Dr. Timothy Fisk’s family, on the other hand, has had an impact on the town right up to today. His son Ferdinand also lived in the center of town. And grandson James Ferdinand Fiske founded Fiskes General Store in 1863, the same year as the death of his grandfather. Upon James Ferdinand’s death in the twentieth century, his daughter, Anne Louise Fiske, carried on with the store until her death in 1953. Fiskes – the store – remains today a vital part of our town, operated since 1973 by two dedicated generations of the Paltrineri family.
Starting with the farmers of the earliest colonial times, and continuing for 300 years, it only makes sense that the road down to the old Fisk farmlands by the Bogastow Brook became known as Fiske St. Also this family name is known to all in town today due to the business efforts of Dr. Timothy Fisk’s grandson and his great-granddaughter, Annie Fiske.

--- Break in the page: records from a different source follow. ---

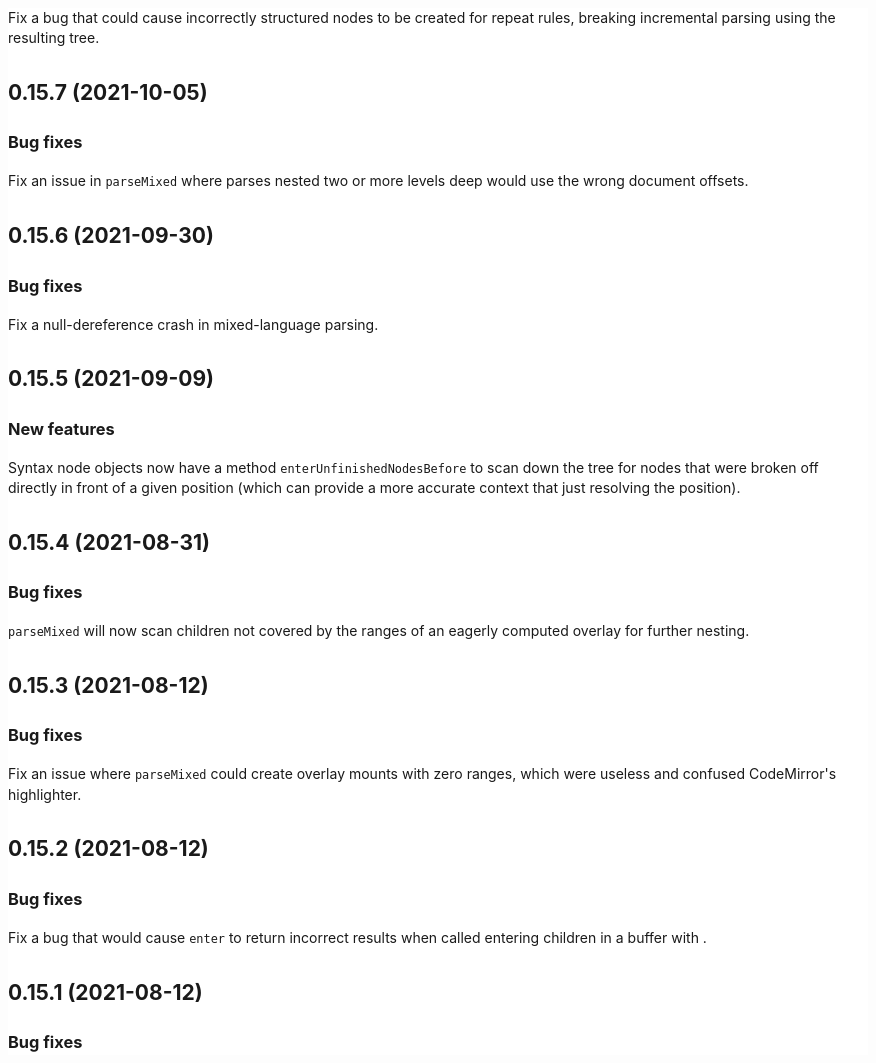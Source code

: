 Fix a bug that could cause incorrectly structured nodes to be created for repeat rules, breaking incremental parsing using the resulting tree.

## 0.15.7 (2021-10-05)

### Bug fixes

Fix an issue in `parseMixed` where parses nested two or more levels deep would use the wrong document offsets.

## 0.15.6 (2021-09-30)

### Bug fixes

Fix a null-dereference crash in mixed-language parsing.

## 0.15.5 (2021-09-09)

### New features

Syntax node objects now have a method `enterUnfinishedNodesBefore` to scan down the tree for nodes that were broken off directly in front of a given position (which can provide a more accurate context that just resolving the position).

## 0.15.4 (2021-08-31)

### Bug fixes

`parseMixed` will now scan children not covered by the ranges of an eagerly computed overlay for further nesting.

## 0.15.3 (2021-08-12)

### Bug fixes

Fix an issue where `parseMixed` could create overlay mounts with zero ranges, which were useless and confused CodeMirror's highlighter.

## 0.15.2 (2021-08-12)

### Bug fixes

Fix a bug that would cause `enter` to return incorrect results when called entering children in a buffer with .

## 0.15.1 (2021-08-12)

### Bug fixes
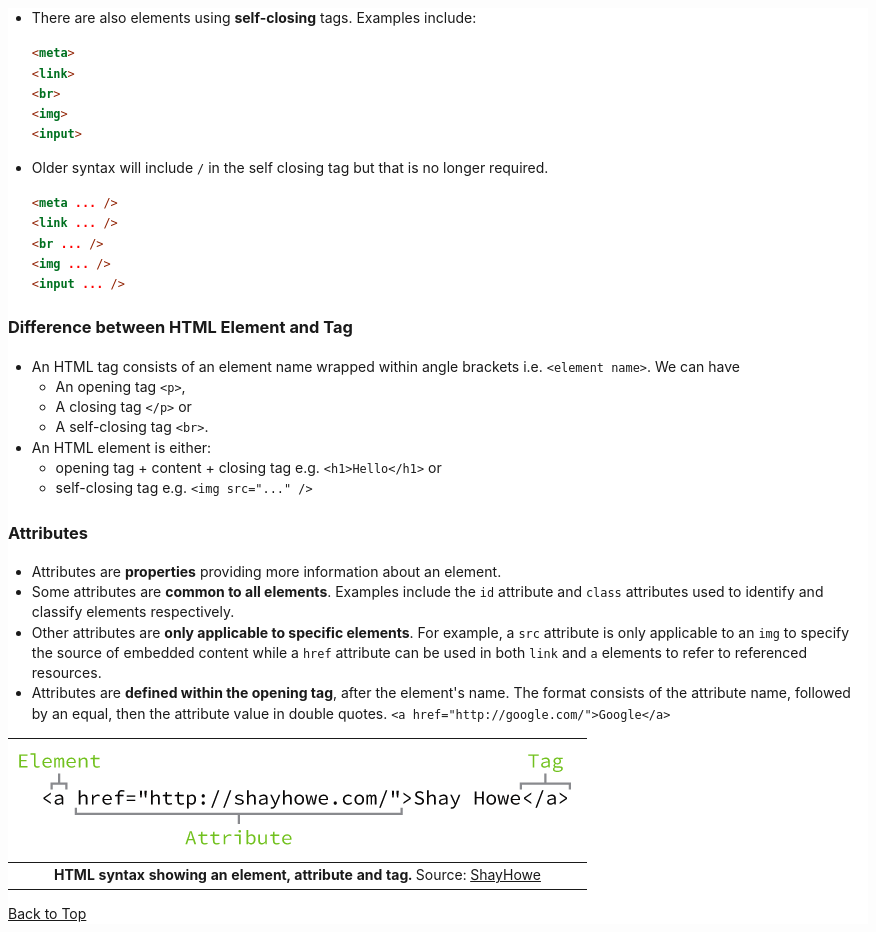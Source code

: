 - There are also elements using **self-closing** tags. Examples include:
	```html
	<meta>
	<link>
	<br>
	<img>
	<input>
	```

- Older syntax will include `/` in the self closing tag but that is no longer required.
	```html
	<meta ... />
	<link ... />
	<br ... />
	<img ... />
	<input ... />
	```

### Difference between HTML Element and Tag
- An HTML tag consists of an element name wrapped within angle brackets i.e. `<element name>`. We can have 
	- An opening tag `<p>`, 
	- A closing tag `</p>` or 
	- A self-closing tag `<br>`.
- An HTML element is either:
	- opening tag + content + closing tag e.g. `<h1>Hello</h1>`  or
	- self-closing tag e.g. `<img src="..." />`

### Attributes
- Attributes are **properties** providing more information about an element. 
- Some attributes are **common to all elements**. Examples include the `id` attribute and `class` attributes used to identify and classify elements respectively.
- Other attributes are **only applicable to specific elements**. For example, a `src` attribute is only applicable to an `img` to specify the source of embedded content while a `href` attribute can be used in both `link` and `a` elements to refer to referenced resources. 
- Attributes are **defined within the opening tag**, after the element's name. The format consists of the attribute name, followed by an equal, then the attribute value in double quotes. `<a href="http://google.com/">Google</a>`

| ![HTML Syntax Showing Element, Attribute and Tag](images/01_html_syntax.png) |
| :--: |
| <b>HTML syntax showing an element, attribute and tag.</b> Source: [ShayHowe](https://learn.shayhowe.com/html-css/building-your-first-web-page/) |

[Back to Top](#section-links)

About the author: (This street-name history is based on the information included in Walter McClennen’s recent “Short History of the Fisk Farm.” Any historical errors will be corrected as any local historians hold forth with their comments/observations. After 44 years at their Fiske St. home, Walter and Carol McClennen recently moved to their new “downtown” home on School St. in Mudville.)